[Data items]
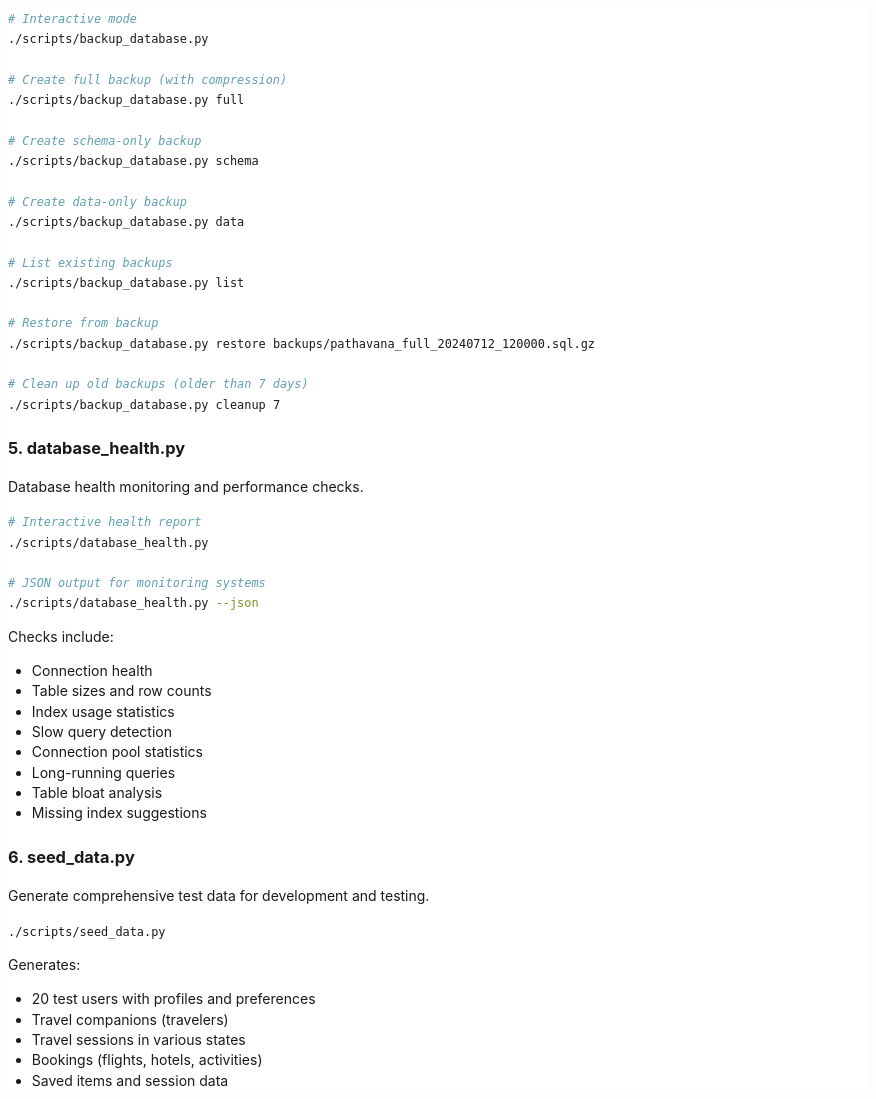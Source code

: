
 ```bash
# Interactive mode
./scripts/backup_database.py

# Create full backup (with compression)
./scripts/backup_database.py full

# Create schema-only backup
./scripts/backup_database.py schema

# Create data-only backup
./scripts/backup_database.py data

# List existing backups
./scripts/backup_database.py list

# Restore from backup
./scripts/backup_database.py restore backups/pathavana_full_20240712_120000.sql.gz

# Clean up old backups (older than 7 days)
./scripts/backup_database.py cleanup 7
```

### 5. database_health.py
Database health monitoring and performance checks.

```bash
# Interactive health report
./scripts/database_health.py

# JSON output for monitoring systems
./scripts/database_health.py --json
```

Checks include:
- Connection health
- Table sizes and row counts
- Index usage statistics
- Slow query detection
- Connection pool statistics
- Long-running queries
- Table bloat analysis
- Missing index suggestions

### 6. seed_data.py
Generate comprehensive test data for development and testing.

```bash
./scripts/seed_data.py
```

Generates:
- 20 test users with profiles and preferences
- Travel companions (travelers)
- Travel sessions in various states
- Bookings (flights, hotels, activities)
- Saved items and session data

# Exercise prompt
Set down exactly the lines beginning at the one that holds "- Index usage statistics" and ending with the last line of the data.

# Task solution
- Index usage statistics
- Slow query detection
- Connection pool statistics
- Long-running queries
- Table bloat analysis
- Missing index suggestions

### 6. seed_data.py
Generate comprehensive test data for development and testing.

```bash
./scripts/seed_data.py
```

Generates:
- 20 test users with profiles and preferences
- Travel companions (travelers)
- Travel sessions in various states
- Bookings (flights, hotels, activities)
- Saved items and session data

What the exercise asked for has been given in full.